DATA FOR THIS TASK —
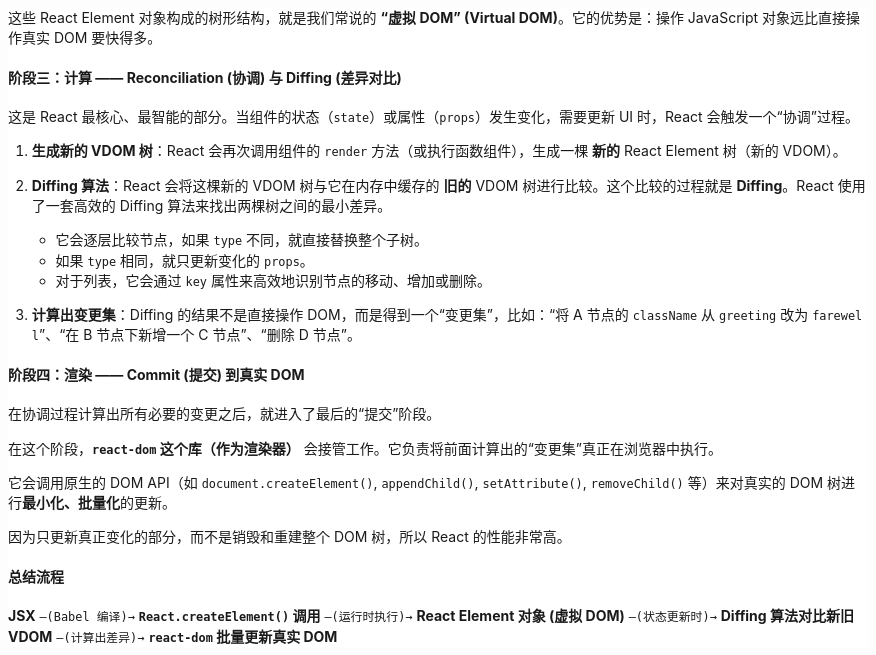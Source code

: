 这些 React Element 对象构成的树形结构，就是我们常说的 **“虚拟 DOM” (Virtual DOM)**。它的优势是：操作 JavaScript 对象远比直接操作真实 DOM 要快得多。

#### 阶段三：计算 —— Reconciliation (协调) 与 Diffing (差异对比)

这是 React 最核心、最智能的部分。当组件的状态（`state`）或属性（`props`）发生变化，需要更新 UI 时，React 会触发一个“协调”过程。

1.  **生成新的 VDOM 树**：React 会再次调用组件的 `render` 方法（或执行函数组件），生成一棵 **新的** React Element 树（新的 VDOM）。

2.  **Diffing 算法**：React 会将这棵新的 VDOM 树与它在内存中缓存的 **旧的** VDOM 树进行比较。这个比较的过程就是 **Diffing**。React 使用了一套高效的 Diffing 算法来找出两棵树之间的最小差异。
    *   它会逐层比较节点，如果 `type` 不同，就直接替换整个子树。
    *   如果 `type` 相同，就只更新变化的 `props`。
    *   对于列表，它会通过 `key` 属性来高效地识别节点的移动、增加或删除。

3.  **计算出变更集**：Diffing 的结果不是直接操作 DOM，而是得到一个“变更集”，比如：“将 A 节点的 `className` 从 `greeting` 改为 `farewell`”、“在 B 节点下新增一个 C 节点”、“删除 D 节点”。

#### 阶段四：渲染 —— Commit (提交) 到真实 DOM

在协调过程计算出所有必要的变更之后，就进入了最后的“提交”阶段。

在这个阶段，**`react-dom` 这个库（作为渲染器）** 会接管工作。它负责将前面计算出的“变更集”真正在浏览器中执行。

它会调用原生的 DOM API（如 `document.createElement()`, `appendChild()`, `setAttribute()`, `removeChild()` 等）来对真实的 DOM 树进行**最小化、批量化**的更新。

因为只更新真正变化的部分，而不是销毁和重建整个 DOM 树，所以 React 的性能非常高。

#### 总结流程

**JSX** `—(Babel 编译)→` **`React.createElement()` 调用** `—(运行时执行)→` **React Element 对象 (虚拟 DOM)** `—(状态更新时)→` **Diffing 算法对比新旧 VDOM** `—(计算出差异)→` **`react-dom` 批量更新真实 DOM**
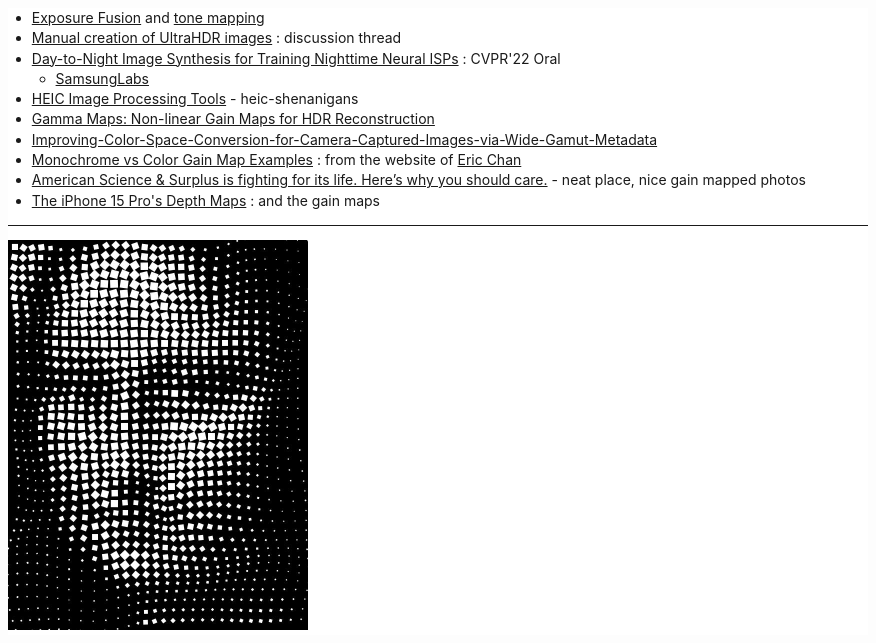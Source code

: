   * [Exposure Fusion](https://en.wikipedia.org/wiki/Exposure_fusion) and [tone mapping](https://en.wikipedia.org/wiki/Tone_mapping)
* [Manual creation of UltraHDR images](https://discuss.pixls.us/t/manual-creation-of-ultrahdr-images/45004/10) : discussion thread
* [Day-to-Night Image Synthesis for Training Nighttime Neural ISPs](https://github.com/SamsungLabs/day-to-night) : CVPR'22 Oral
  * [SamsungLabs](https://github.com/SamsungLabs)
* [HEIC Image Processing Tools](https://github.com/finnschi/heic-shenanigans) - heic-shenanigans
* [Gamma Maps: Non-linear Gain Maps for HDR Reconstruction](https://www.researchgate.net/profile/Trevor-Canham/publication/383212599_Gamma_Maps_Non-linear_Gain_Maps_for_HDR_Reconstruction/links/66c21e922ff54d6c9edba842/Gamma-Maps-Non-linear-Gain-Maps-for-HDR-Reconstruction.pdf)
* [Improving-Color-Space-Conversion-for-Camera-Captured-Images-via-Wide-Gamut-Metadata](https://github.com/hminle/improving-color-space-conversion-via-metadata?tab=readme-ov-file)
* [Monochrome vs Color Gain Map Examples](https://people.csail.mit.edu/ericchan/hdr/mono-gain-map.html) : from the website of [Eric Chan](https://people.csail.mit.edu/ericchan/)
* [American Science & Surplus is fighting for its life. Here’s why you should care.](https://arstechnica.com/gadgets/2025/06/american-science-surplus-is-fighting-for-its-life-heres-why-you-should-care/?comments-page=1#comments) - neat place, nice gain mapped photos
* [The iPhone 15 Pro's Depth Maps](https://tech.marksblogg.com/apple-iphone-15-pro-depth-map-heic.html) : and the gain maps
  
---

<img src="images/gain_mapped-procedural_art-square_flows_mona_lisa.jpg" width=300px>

EXERCISE BRIEF —
Transcribe all of the material exactly and leave out its pictures.

YOUR RESPONSE —
Source code

: 这些 React Element 对象构成的树形结构，就是我们常说的 **“虚拟 DOM” (Virtual DOM)**。它的优势是：操作 JavaScript 对象远比直接操作真实 DOM 要快得多。

#### 阶段三：计算 —— Reconciliation (协调) 与 Diffing (差异对比)

这是 React 最核心、最智能的部分。当组件的状态（`state`）或属性（`props`）发生变化，需要更新 UI 时，React 会触发一个“协调”过程。

1.  **生成新的 VDOM 树**：React 会再次调用组件的 `render` 方法（或执行函数组件），生成一棵 **新的** React Element 树（新的 VDOM）。

2.  **Diffing 算法**：React 会将这棵新的 VDOM 树与它在内存中缓存的 **旧的** VDOM 树进行比较。这个比较的过程就是 **Diffing**。React 使用了一套高效的 Diffing 算法来找出两棵树之间的最小差异。
    *   它会逐层比较节点，如果 `type` 不同，就直接替换整个子树。
    *   如果 `type` 相同，就只更新变化的 `props`。
    *   对于列表，它会通过 `key` 属性来高效地识别节点的移动、增加或删除。

3.  **计算出变更集**：Diffing 的结果不是直接操作 DOM，而是得到一个“变更集”，比如：“将 A 节点的 `className` 从 `greeting` 改为 `farewell`”、“在 B 节点下新增一个 C 节点”、“删除 D 节点”。

#### 阶段四：渲染 —— Commit (提交) 到真实 DOM

在协调过程计算出所有必要的变更之后，就进入了最后的“提交”阶段。

在这个阶段，**`react-dom` 这个库（作为渲染器）** 会接管工作。它负责将前面计算出的“变更集”真正在浏览器中执行。

它会调用原生的 DOM API（如 `document.createElement()`, `appendChild()`, `setAttribute()`, `removeChild()` 等）来对真实的 DOM 树进行**最小化、批量化**的更新。

因为只更新真正变化的部分，而不是销毁和重建整个 DOM 树，所以 React 的性能非常高。

#### 总结流程

**JSX** `—(Babel 编译)→` **`React.createElement()` 调用** `—(运行时执行)→` **React Element 对象 (虚拟 DOM)** `—(状态更新时)→` **Diffing 算法对比新旧 VDOM** `—(计算出差异)→` **`react-dom` 批量更新真实 DOM**
Source code

:   * [Exposure Fusion](https://en.wikipedia.org/wiki/Exposure_fusion) and [tone mapping](https://en.wikipedia.org/wiki/Tone_mapping)
* [Manual creation of UltraHDR images](https://discuss.pixls.us/t/manual-creation-of-ultrahdr-images/45004/10) : discussion thread
* [Day-to-Night Image Synthesis for Training Nighttime Neural ISPs](https://github.com/SamsungLabs/day-to-night) : CVPR'22 Oral
  * [SamsungLabs](https://github.com/SamsungLabs)
* [HEIC Image Processing Tools](https://github.com/finnschi/heic-shenanigans) - heic-shenanigans
* [Gamma Maps: Non-linear Gain Maps for HDR Reconstruction](https://www.researchgate.net/profile/Trevor-Canham/publication/383212599_Gamma_Maps_Non-linear_Gain_Maps_for_HDR_Reconstruction/links/66c21e922ff54d6c9edba842/Gamma-Maps-Non-linear-Gain-Maps-for-HDR-Reconstruction.pdf)
* [Improving-Color-Space-Conversion-for-Camera-Captured-Images-via-Wide-Gamut-Metadata](https://github.com/hminle/improving-color-space-conversion-via-metadata?tab=readme-ov-file)
* [Monochrome vs Color Gain Map Examples](https://people.csail.mit.edu/ericchan/hdr/mono-gain-map.html) : from the website of [Eric Chan](https://people.csail.mit.edu/ericchan/)
* [American Science & Surplus is fighting for its life. Here’s why you should care.](https://arstechnica.com/gadgets/2025/06/american-science-surplus-is-fighting-for-its-life-heres-why-you-should-care/?comments-page=1#comments) - neat place, nice gain mapped photos
* [The iPhone 15 Pro's Depth Maps](https://tech.marksblogg.com/apple-iphone-15-pro-depth-map-heic.html) : and the gain maps
  
---

<img src="images/gain_mapped-procedural_art-square_flows_mona_lisa.jpg" width=300px>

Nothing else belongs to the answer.